Your task: Show each line of the data below that has the string "logged" in it.

Data extract:
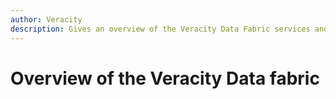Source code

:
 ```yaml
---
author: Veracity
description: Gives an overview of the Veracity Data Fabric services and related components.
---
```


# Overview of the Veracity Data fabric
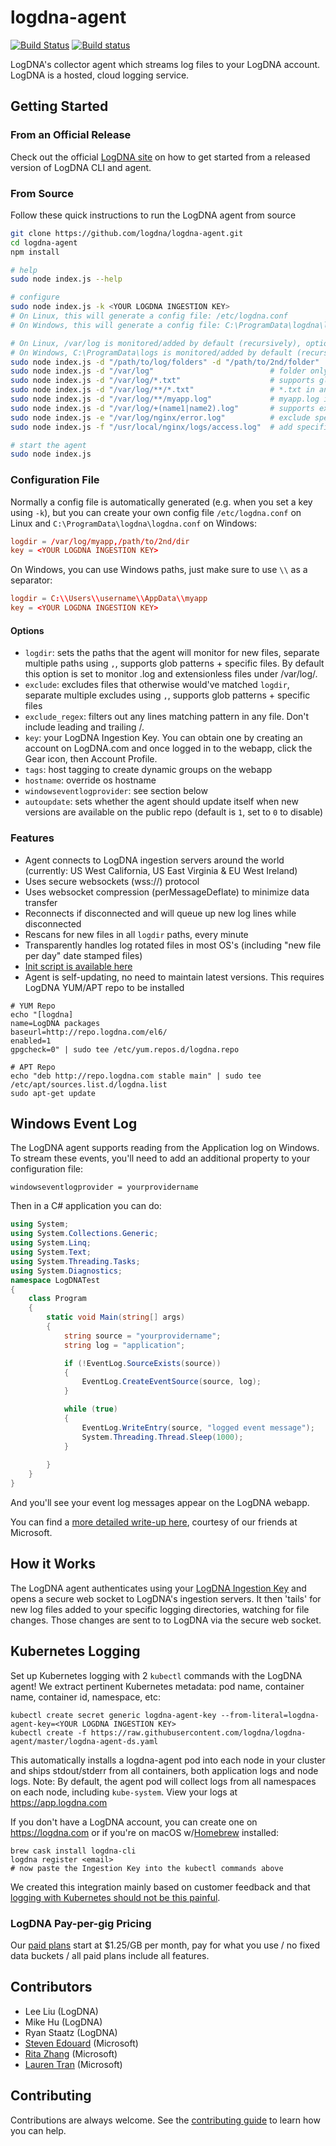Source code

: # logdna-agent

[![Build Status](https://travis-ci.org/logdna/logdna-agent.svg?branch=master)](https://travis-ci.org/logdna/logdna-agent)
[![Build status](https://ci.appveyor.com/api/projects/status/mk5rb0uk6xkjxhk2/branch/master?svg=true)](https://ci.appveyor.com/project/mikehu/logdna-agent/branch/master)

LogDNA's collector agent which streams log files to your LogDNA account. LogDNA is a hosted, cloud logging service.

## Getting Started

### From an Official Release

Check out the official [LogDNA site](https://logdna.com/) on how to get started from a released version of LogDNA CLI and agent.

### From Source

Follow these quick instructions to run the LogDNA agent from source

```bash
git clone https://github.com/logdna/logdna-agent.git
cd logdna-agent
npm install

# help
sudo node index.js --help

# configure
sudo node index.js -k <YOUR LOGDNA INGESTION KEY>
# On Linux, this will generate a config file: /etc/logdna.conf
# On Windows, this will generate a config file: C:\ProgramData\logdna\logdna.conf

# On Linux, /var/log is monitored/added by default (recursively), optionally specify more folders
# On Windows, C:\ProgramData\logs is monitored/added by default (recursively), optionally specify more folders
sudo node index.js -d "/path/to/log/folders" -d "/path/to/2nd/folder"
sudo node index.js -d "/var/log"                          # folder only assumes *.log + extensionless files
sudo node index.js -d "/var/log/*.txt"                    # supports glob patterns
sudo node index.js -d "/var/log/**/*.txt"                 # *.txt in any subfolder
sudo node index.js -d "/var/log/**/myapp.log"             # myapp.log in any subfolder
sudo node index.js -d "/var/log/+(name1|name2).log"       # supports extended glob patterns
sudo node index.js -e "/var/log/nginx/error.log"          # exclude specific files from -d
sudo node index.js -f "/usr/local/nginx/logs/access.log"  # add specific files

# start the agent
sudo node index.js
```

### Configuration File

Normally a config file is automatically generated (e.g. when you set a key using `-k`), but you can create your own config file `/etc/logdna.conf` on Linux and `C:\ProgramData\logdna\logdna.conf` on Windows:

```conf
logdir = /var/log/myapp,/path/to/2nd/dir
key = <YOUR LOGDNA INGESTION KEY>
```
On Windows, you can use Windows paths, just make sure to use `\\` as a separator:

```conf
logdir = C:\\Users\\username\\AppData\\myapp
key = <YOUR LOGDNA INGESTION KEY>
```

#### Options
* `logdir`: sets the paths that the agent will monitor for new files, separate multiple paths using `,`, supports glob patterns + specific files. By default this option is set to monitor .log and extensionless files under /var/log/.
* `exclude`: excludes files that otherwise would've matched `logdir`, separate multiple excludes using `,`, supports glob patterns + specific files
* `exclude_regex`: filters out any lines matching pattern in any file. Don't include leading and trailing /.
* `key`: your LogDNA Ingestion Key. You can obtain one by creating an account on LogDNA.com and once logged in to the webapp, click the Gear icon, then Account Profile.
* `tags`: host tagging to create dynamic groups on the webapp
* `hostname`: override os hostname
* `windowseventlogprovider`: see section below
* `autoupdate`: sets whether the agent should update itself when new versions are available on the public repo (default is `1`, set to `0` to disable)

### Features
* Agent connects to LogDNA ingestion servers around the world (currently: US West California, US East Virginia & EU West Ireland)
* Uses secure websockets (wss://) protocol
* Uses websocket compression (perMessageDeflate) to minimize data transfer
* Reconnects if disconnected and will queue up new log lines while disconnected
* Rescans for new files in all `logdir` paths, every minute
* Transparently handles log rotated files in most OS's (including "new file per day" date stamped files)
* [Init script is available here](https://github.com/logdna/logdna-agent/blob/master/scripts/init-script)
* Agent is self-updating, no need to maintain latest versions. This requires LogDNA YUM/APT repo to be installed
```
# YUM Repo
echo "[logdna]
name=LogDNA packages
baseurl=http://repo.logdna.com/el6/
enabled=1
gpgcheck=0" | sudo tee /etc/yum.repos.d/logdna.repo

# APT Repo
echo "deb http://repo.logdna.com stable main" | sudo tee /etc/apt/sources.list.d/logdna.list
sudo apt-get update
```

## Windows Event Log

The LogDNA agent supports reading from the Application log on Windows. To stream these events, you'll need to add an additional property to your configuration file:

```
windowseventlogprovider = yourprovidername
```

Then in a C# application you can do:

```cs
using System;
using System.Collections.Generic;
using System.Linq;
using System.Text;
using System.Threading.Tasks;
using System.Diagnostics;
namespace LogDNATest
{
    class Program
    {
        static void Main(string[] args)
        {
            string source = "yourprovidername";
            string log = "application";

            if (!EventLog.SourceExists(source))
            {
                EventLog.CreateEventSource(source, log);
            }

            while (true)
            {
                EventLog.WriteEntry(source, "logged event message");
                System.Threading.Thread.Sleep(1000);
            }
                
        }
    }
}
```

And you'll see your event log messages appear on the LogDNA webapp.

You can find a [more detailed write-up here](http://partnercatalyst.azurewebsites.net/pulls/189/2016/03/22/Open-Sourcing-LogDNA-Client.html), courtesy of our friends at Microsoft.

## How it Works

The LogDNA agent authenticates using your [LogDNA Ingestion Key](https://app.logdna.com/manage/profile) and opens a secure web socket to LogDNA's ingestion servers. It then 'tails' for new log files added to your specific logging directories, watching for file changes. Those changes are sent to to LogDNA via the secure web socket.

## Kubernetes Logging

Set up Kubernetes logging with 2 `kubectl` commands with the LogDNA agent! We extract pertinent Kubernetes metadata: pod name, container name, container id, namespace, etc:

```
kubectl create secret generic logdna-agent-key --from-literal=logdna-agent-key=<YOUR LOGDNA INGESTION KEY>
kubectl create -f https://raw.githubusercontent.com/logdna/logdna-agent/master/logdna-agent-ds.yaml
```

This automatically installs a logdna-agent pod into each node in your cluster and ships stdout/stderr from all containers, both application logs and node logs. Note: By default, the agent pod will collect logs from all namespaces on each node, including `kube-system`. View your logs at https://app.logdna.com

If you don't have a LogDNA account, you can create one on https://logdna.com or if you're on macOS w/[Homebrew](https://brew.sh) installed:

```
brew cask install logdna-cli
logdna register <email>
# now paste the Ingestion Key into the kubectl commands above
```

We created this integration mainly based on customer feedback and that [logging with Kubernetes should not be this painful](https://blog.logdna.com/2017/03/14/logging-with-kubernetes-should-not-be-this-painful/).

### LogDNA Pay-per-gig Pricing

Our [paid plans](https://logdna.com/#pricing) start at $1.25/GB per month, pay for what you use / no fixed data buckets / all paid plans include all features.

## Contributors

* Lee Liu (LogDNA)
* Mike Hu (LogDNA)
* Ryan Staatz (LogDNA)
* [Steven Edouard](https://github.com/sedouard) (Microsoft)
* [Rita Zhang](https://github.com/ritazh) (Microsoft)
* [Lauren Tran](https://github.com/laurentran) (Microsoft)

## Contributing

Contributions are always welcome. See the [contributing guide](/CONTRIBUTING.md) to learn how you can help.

Task response:
* `key`: your LogDNA Ingestion Key. You can obtain one by creating an account on LogDNA.com and once logged in to the webapp, click the Gear icon, then Account Profile.
                EventLog.WriteEntry(source, "logged event message");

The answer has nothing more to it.